The anomaly created 2 separate blood circuits to each lung—the left lung receiving all of systemic blood volume from the right ventricle and the right lung receiving oxygenated blood from the left ventricle. This lifelong systemic flow to the left lung and the transmission of systemic pressure from the left ventricle to right lung caused pulmonary hypertension [7]. Patients with AORPA commonly present with dyspnea and cyanosis with cardiac murmur during auscultation and can present lately with complications like pulmonary hypertension or heart failure, though our patient was relatively asymptomatic and was diagnosed during the workup of incidental secondary polycythemia.
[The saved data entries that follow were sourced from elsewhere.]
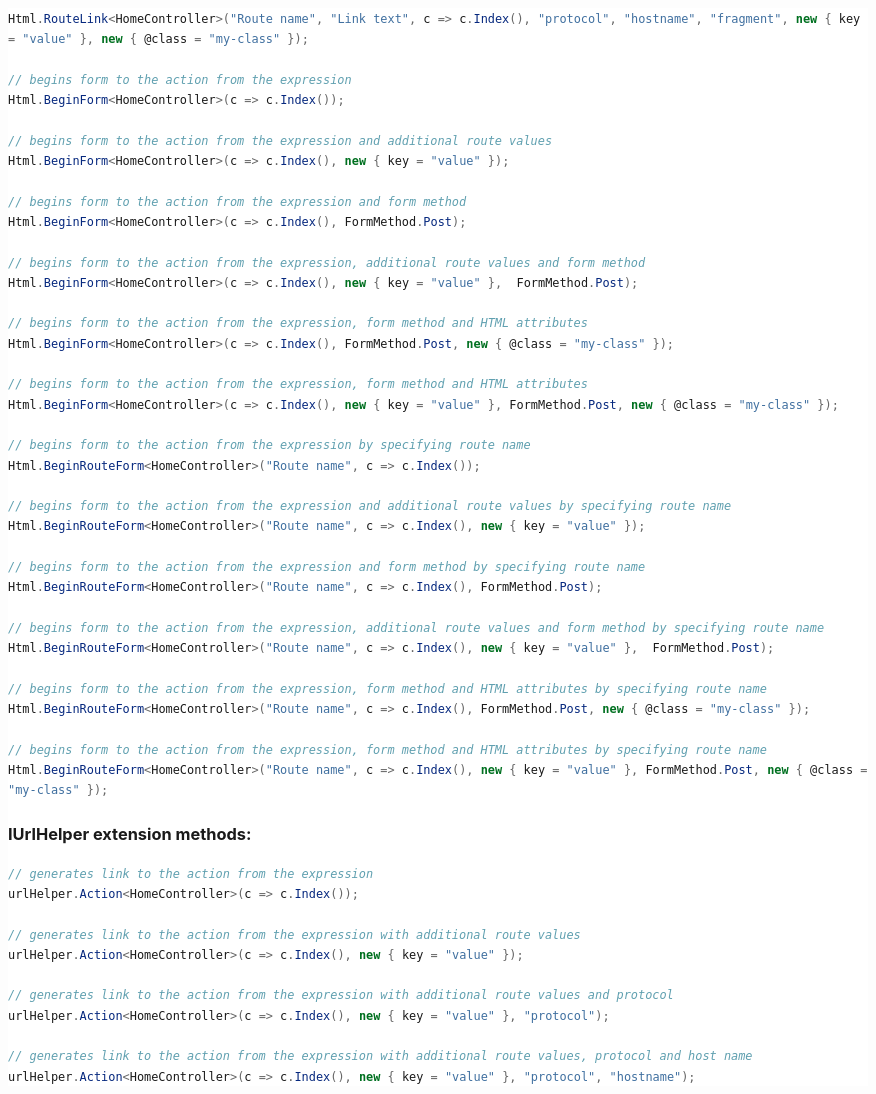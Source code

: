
 ```c#
Html.RouteLink<HomeController>("Route name", "Link text", c => c.Index(), "protocol", "hostname", "fragment", new { key = "value" }, new { @class = "my-class" });

// begins form to the action from the expression
Html.BeginForm<HomeController>(c => c.Index());

// begins form to the action from the expression and additional route values
Html.BeginForm<HomeController>(c => c.Index(), new { key = "value" });

// begins form to the action from the expression and form method
Html.BeginForm<HomeController>(c => c.Index(), FormMethod.Post);

// begins form to the action from the expression, additional route values and form method
Html.BeginForm<HomeController>(c => c.Index(), new { key = "value" },  FormMethod.Post);

// begins form to the action from the expression, form method and HTML attributes
Html.BeginForm<HomeController>(c => c.Index(), FormMethod.Post, new { @class = "my-class" });

// begins form to the action from the expression, form method and HTML attributes
Html.BeginForm<HomeController>(c => c.Index(), new { key = "value" }, FormMethod.Post, new { @class = "my-class" });

// begins form to the action from the expression by specifying route name
Html.BeginRouteForm<HomeController>("Route name", c => c.Index());

// begins form to the action from the expression and additional route values by specifying route name
Html.BeginRouteForm<HomeController>("Route name", c => c.Index(), new { key = "value" });

// begins form to the action from the expression and form method by specifying route name
Html.BeginRouteForm<HomeController>("Route name", c => c.Index(), FormMethod.Post);

// begins form to the action from the expression, additional route values and form method by specifying route name
Html.BeginRouteForm<HomeController>("Route name", c => c.Index(), new { key = "value" },  FormMethod.Post);

// begins form to the action from the expression, form method and HTML attributes by specifying route name
Html.BeginRouteForm<HomeController>("Route name", c => c.Index(), FormMethod.Post, new { @class = "my-class" });

// begins form to the action from the expression, form method and HTML attributes by specifying route name
Html.BeginRouteForm<HomeController>("Route name", c => c.Index(), new { key = "value" }, FormMethod.Post, new { @class = "my-class" });
```

### IUrlHelper extension methods:

```c#
// generates link to the action from the expression
urlHelper.Action<HomeController>(c => c.Index());

// generates link to the action from the expression with additional route values
urlHelper.Action<HomeController>(c => c.Index(), new { key = "value" });

// generates link to the action from the expression with additional route values and protocol
urlHelper.Action<HomeController>(c => c.Index(), new { key = "value" }, "protocol");

// generates link to the action from the expression with additional route values, protocol and host name
urlHelper.Action<HomeController>(c => c.Index(), new { key = "value" }, "protocol", "hostname");
```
There are reports of aortopulmonary window with Eisenmenger syndrome causing polycythemia, with initial presentation related to cardiac pathology [10, 11]. Mortality rate of patients with AORPA was found to exceed 80% during the first year of life, making the chances of survival to adulthood less likely [12]. CT cardiac angiogram is considered the gold standard of diagnosis and surgical intervention being the main treatment of AORPA [6].

Conclusion

AORPA, being a rare congenital anomaly, has much lesser prevalence among adults, making our presentation one of the rarest disease but presenting as a relatively common scenario. Our patient had features of severe pulmonary hypertension, making the chances of surgical correction impossible. The patient was planned for regular phlebotomy, to prevent complications of erythrocytosis, though controversial [13] and is under follow-up. Thus, in the evaluation of secondary polycythemia, the possibility of underlying asymptomatic cardiopulmonary shunt must be considered, though rare.